> [Information given]:

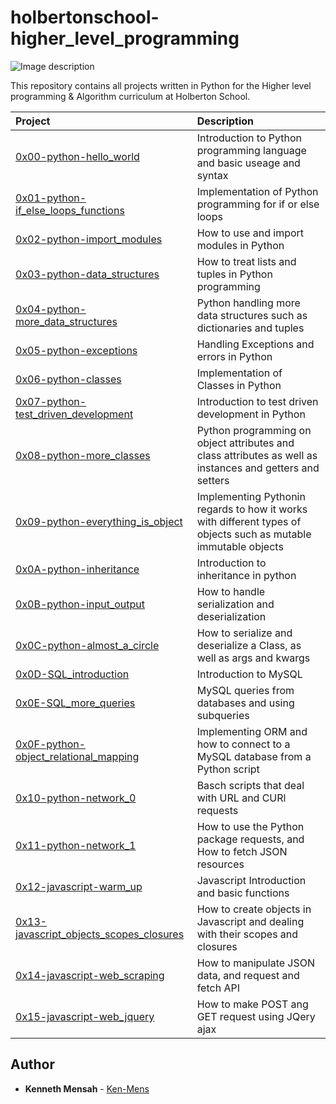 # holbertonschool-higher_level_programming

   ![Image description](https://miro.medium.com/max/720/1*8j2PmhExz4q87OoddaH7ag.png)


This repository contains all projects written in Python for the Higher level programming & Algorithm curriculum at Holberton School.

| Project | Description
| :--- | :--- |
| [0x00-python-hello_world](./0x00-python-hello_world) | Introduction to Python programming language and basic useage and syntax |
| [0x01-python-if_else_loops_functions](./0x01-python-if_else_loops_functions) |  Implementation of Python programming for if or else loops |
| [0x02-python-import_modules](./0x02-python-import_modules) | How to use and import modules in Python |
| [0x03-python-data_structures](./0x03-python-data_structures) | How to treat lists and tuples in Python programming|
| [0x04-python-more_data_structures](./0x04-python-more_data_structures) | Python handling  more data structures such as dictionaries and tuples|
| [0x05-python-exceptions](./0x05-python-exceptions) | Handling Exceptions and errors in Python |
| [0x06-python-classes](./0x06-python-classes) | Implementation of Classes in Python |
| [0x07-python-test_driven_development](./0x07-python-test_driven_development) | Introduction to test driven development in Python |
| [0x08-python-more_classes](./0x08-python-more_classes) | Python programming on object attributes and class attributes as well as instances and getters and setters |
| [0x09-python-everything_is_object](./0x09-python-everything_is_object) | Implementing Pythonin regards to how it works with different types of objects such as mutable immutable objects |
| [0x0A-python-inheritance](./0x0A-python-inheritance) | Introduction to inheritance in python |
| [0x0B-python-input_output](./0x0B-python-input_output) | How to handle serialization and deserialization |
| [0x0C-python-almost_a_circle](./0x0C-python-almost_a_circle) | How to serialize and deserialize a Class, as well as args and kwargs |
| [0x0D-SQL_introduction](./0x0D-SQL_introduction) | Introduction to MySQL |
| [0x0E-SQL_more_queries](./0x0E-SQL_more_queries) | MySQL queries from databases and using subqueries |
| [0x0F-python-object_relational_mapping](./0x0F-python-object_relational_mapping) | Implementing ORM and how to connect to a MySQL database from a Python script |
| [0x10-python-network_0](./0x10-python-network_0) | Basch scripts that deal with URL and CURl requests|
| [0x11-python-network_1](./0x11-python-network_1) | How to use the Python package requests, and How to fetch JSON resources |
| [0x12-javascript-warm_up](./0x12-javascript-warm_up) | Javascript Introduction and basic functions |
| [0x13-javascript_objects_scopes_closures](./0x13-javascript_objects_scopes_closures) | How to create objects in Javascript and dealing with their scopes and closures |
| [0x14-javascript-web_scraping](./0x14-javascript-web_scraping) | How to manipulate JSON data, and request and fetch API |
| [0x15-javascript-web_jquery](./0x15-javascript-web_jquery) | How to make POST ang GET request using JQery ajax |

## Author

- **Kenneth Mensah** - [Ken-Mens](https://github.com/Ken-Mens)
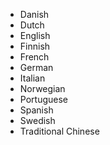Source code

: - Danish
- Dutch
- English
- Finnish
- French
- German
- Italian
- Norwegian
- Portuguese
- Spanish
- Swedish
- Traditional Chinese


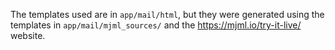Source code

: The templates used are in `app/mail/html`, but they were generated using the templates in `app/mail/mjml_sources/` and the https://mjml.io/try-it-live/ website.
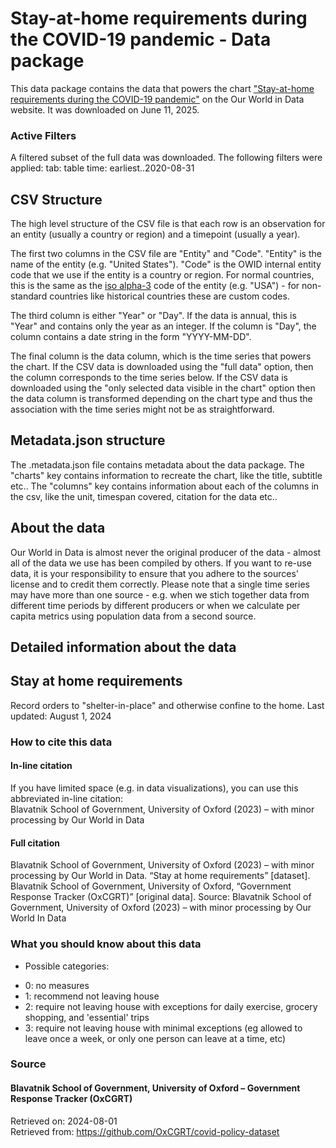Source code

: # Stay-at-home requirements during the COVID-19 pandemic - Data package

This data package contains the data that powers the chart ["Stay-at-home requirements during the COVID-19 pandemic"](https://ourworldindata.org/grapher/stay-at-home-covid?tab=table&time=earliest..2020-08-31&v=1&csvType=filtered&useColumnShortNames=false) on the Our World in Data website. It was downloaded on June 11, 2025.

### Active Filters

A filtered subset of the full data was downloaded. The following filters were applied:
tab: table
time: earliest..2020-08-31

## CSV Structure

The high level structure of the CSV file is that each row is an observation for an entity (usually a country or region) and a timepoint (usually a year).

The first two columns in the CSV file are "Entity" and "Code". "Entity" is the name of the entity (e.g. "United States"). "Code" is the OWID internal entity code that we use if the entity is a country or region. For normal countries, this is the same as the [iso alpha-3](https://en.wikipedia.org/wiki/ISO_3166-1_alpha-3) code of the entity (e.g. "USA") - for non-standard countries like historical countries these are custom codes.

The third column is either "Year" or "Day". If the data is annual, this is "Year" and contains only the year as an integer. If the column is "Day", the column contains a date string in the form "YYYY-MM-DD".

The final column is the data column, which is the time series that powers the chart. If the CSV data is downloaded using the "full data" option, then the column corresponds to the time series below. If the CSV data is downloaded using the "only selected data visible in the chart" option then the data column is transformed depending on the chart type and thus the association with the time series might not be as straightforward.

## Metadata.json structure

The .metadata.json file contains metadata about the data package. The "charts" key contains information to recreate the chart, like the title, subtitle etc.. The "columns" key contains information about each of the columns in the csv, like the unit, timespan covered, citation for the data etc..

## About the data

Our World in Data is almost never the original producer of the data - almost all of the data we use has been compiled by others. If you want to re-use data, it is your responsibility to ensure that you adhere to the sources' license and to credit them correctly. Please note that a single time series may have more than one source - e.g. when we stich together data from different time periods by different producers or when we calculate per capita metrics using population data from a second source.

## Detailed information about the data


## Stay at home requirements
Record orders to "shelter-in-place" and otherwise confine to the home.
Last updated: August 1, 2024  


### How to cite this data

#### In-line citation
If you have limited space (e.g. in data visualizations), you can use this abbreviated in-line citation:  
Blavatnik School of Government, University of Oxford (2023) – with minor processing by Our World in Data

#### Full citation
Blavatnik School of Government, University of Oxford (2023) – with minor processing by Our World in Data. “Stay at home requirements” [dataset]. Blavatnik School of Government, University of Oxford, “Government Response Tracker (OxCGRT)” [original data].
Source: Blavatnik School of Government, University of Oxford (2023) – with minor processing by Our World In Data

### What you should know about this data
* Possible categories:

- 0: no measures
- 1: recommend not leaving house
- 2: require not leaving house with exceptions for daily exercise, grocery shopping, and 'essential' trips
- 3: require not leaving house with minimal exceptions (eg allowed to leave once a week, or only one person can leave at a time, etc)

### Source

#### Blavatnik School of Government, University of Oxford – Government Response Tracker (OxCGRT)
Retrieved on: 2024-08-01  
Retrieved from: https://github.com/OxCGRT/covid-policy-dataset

> [Exercise brief]: Please tally the lines of the material that contain the word "Introduction", then give the total alone.

> [The completed task]: 5